(GOAL OF THE EXERCISE): An exact transcription of the records is required, minus any images.

(Records from a collection):
+++

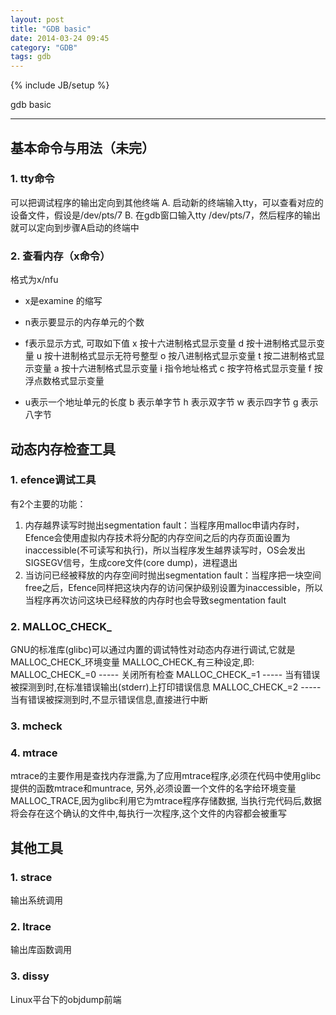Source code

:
 ```yaml
---
layout: post
title: "GDB basic"
date: 2014-03-24 09:45
category: "GDB"
tags: gdb
---
```

{% include JB/setup %}

gdb basic

------

## 基本命令与用法（未完）

### 1. tty命令
可以把调试程序的输出定向到其他终端
A. 启动新的终端输入tty，可以查看对应的设备文件，假设是/dev/pts/7
B. 在gdb窗口输入tty /dev/pts/7，然后程序的输出就可以定向到步骤A启动的终端中

### 2. 查看内存（x命令）
格式为x/nfu <addr>
- x是examine 的缩写

- n表示要显示的内存单元的个数

- f表示显示方式, 可取如下值
x 按十六进制格式显示变量
d 按十进制格式显示变量
u 按十进制格式显示无符号整型
o 按八进制格式显示变量
t 按二进制格式显示变量
a 按十六进制格式显示变量
i 指令地址格式
c 按字符格式显示变量
f 按浮点数格式显示变量

- u表示一个地址单元的长度
b 表示单字节
h 表示双字节
w 表示四字节
g 表示八字节

## 动态内存检查工具

### 1. efence调试工具
有2个主要的功能：
1. 内存越界读写时抛出segmentation fault：当程序用malloc申请内存时，Efence会使用虚拟内存技术将分配的内存空间之后的内存页面设置为inaccessible(不可读写和执行)，所以当程序发生越界读写时，OS会发出SIGSEGV信号，生成core文件(core dump)，进程退出
2. 当访问已经被释放的内存空间时抛出segmentation fault：当程序把一块空间free之后，Efence同样把这块内存的访问保护级别设置为inaccessible，所以当程序再次访问这块已经释放的内存时也会导致segmentation fault

### 2. MALLOC\_CHECK\_
GNU的标准库(glibc)可以通过内置的调试特性对动态内存进行调试,它就是MALLOC\_CHECK\_环境变量
MALLOC\_CHECK\_有三种设定,即:
MALLOC\_CHECK\_=0 ----- 关闭所有检查
MALLOC\_CHECK\_=1 ----- 当有错误被探测到时,在标准错误输出(stderr)上打印错误信息
MALLOC\_CHECK\_=2 ----- 当有错误被探测到时,不显示错误信息,直接进行中断

### 3. mcheck

### 4. mtrace
mtrace的主要作用是查找内存泄露,为了应用mtrace程序,必须在代码中使用glibc提供的函数mtrace和muntrace,
另外,必须设置一个文件的名字给环境变量MALLOC\_TRACE,因为glibc利用它为mtrace程序存储数据,
当执行完代码后,数据将会存在这个确认的文件中,每执行一次程序,这个文件的内容都会被重写


## 其他工具

### 1. strace
输出系统调用

### 2. ltrace
输出库函数调用

### 3. dissy
Linux平台下的objdump前端

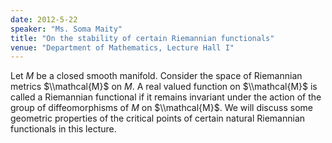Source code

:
 ```yaml
---
date: 2012-5-22
speaker: "Ms. Soma Maity"
title: "On the stability of certain Riemannian functionals"
venue: "Department of Mathematics, Lecture Hall I"
---
```

Let $M$ be a closed smooth manifold. Consider the space of Riemannian
metrics $\\mathcal{M}$ on $M$. A real valued function on $\\mathcal{M}$
is called a Riemannian functional if it remains invariant under the action
of the group of diffeomorphisms of $M$ on $\\mathcal{M}$. We will discuss
some geometric properties of the critical points of certain natural
Riemannian functionals in this lecture.
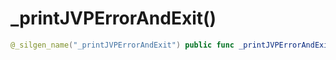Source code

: # \_printJVPErrorAndExit()

``` swift
@_silgen_name("_printJVPErrorAndExit") public func _printJVPErrorAndExit() -> Never
```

+++

(COMPLETED EXERCISE):
Source code

:
 ```yaml
---
layout: post
title: "GDB basic"
date: 2014-03-24 09:45
category: "GDB"
tags: gdb
---
```

{% include JB/setup %}

gdb basic

------

## 基本命令与用法（未完）

### 1. tty命令
可以把调试程序的输出定向到其他终端
A. 启动新的终端输入tty，可以查看对应的设备文件，假设是/dev/pts/7
B. 在gdb窗口输入tty /dev/pts/7，然后程序的输出就可以定向到步骤A启动的终端中

### 2. 查看内存（x命令）
格式为x/nfu <addr>
- x是examine 的缩写

- n表示要显示的内存单元的个数

- f表示显示方式, 可取如下值
x 按十六进制格式显示变量
d 按十进制格式显示变量
u 按十进制格式显示无符号整型
o 按八进制格式显示变量
t 按二进制格式显示变量
a 按十六进制格式显示变量
i 指令地址格式
c 按字符格式显示变量
f 按浮点数格式显示变量

- u表示一个地址单元的长度
b 表示单字节
h 表示双字节
w 表示四字节
g 表示八字节

## 动态内存检查工具

### 1. efence调试工具
有2个主要的功能：
1. 内存越界读写时抛出segmentation fault：当程序用malloc申请内存时，Efence会使用虚拟内存技术将分配的内存空间之后的内存页面设置为inaccessible(不可读写和执行)，所以当程序发生越界读写时，OS会发出SIGSEGV信号，生成core文件(core dump)，进程退出
2. 当访问已经被释放的内存空间时抛出segmentation fault：当程序把一块空间free之后，Efence同样把这块内存的访问保护级别设置为inaccessible，所以当程序再次访问这块已经释放的内存时也会导致segmentation fault

### 2. MALLOC\_CHECK\_
GNU的标准库(glibc)可以通过内置的调试特性对动态内存进行调试,它就是MALLOC\_CHECK\_环境变量
MALLOC\_CHECK\_有三种设定,即:
MALLOC\_CHECK\_=0 ----- 关闭所有检查
MALLOC\_CHECK\_=1 ----- 当有错误被探测到时,在标准错误输出(stderr)上打印错误信息
MALLOC\_CHECK\_=2 ----- 当有错误被探测到时,不显示错误信息,直接进行中断

### 3. mcheck

### 4. mtrace
mtrace的主要作用是查找内存泄露,为了应用mtrace程序,必须在代码中使用glibc提供的函数mtrace和muntrace,
另外,必须设置一个文件的名字给环境变量MALLOC\_TRACE,因为glibc利用它为mtrace程序存储数据,
当执行完代码后,数据将会存在这个确认的文件中,每执行一次程序,这个文件的内容都会被重写


## 其他工具

### 1. strace
输出系统调用

### 2. ltrace
输出库函数调用

### 3. dissy
Linux平台下的objdump前端

Source code

:
 ```yaml
---
date: 2012-5-22
speaker: "Ms. Soma Maity"
title: "On the stability of certain Riemannian functionals"
venue: "Department of Mathematics, Lecture Hall I"
---
```

Let $M$ be a closed smooth manifold. Consider the space of Riemannian
metrics $\\mathcal{M}$ on $M$. A real valued function on $\\mathcal{M}$
is called a Riemannian functional if it remains invariant under the action
of the group of diffeomorphisms of $M$ on $\\mathcal{M}$. We will discuss
some geometric properties of the critical points of certain natural
Riemannian functionals in this lecture.
Source code

: # \_printJVPErrorAndExit()

``` swift
@_silgen_name("_printJVPErrorAndExit") public func _printJVPErrorAndExit() -> Never
```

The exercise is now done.